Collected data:
+++

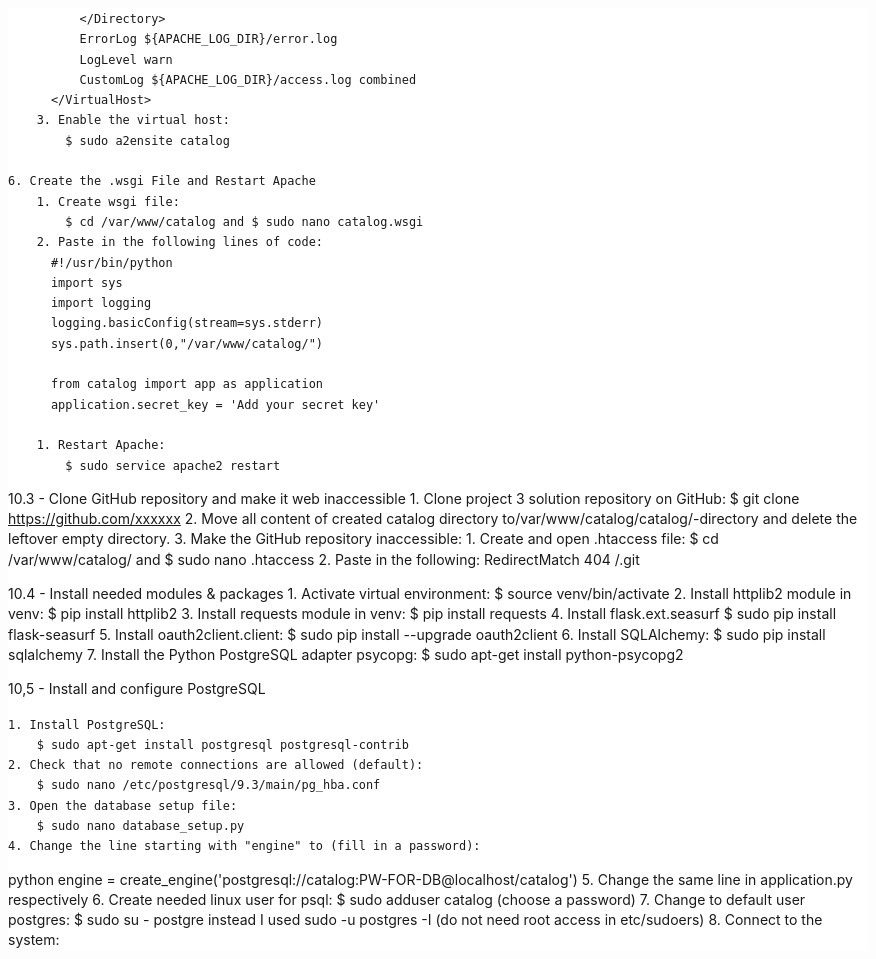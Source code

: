 		      </Directory>
		      ErrorLog ${APACHE_LOG_DIR}/error.log
		      LogLevel warn
		      CustomLog ${APACHE_LOG_DIR}/access.log combined
		  </VirtualHost>
		3. Enable the virtual host:
			$ sudo a2ensite catalog
	
	6. Create the .wsgi File and Restart Apache
		1. Create wsgi file:
			$ cd /var/www/catalog and $ sudo nano catalog.wsgi
		2. Paste in the following lines of code:
		  #!/usr/bin/python
		  import sys
		  import logging
		  logging.basicConfig(stream=sys.stderr)
		  sys.path.insert(0,"/var/www/catalog/")
		  
		  from catalog import app as application
  		  application.secret_key = 'Add your secret key'
			
		1. Restart Apache:
			$ sudo service apache2 restart

10.3 - Clone GitHub repository and make it web inaccessible
	1. Clone project 3 solution repository on GitHub:
		$ git clone https://github.com/xxxxxx
	2. Move all content of created catalog directory to/var/www/catalog/catalog/-directory and delete the leftover empty directory.
	3. Make the GitHub repository inaccessible:
		1. Create and open .htaccess file:
			$ cd /var/www/catalog/ and $ sudo nano .htaccess
		2. Paste in the following:
			RedirectMatch 404 /\.git

10.4 - Install needed modules & packages
	1. Activate virtual environment:
		$ source venv/bin/activate
	2. Install httplib2 module in venv:
		$ pip install httplib2
	3. Install requests module in venv:
		$ pip install requests
	4. Install flask.ext.seasurf
		$ sudo pip install flask-seasurf
	5. Install oauth2client.client:
		$ sudo pip install --upgrade oauth2client
	6. Install SQLAlchemy:
		$ sudo pip install sqlalchemy
	7. Install the Python PostgreSQL adapter psycopg:
		$ sudo apt-get install python-psycopg2

10,5 - Install and configure PostgreSQL

	1. Install PostgreSQL:
		$ sudo apt-get install postgresql postgresql-contrib
	2. Check that no remote connections are allowed (default):
		$ sudo nano /etc/postgresql/9.3/main/pg_hba.conf
	3. Open the database setup file:
		$ sudo nano database_setup.py
	4. Change the line starting with "engine" to (fill in a password):
python engine = create_engine('postgresql://catalog:PW-FOR-DB@localhost/catalog')
	5. Change the same line in application.py respectively
	6. Create needed linux user for psql:
		$ sudo adduser catalog (choose a password)
	7. Change to default user postgres:
		$ sudo su - postgre   instead I used sudo -u postgres -I (do not need root access in etc/sudoers)
	8. Connect to the system:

+++

Copy each line of the entries in which the string "venv" is found.

RESPONSE AREA:
		$ source venv/bin/activate
	2. Install httplib2 module in venv:
	3. Install requests module in venv:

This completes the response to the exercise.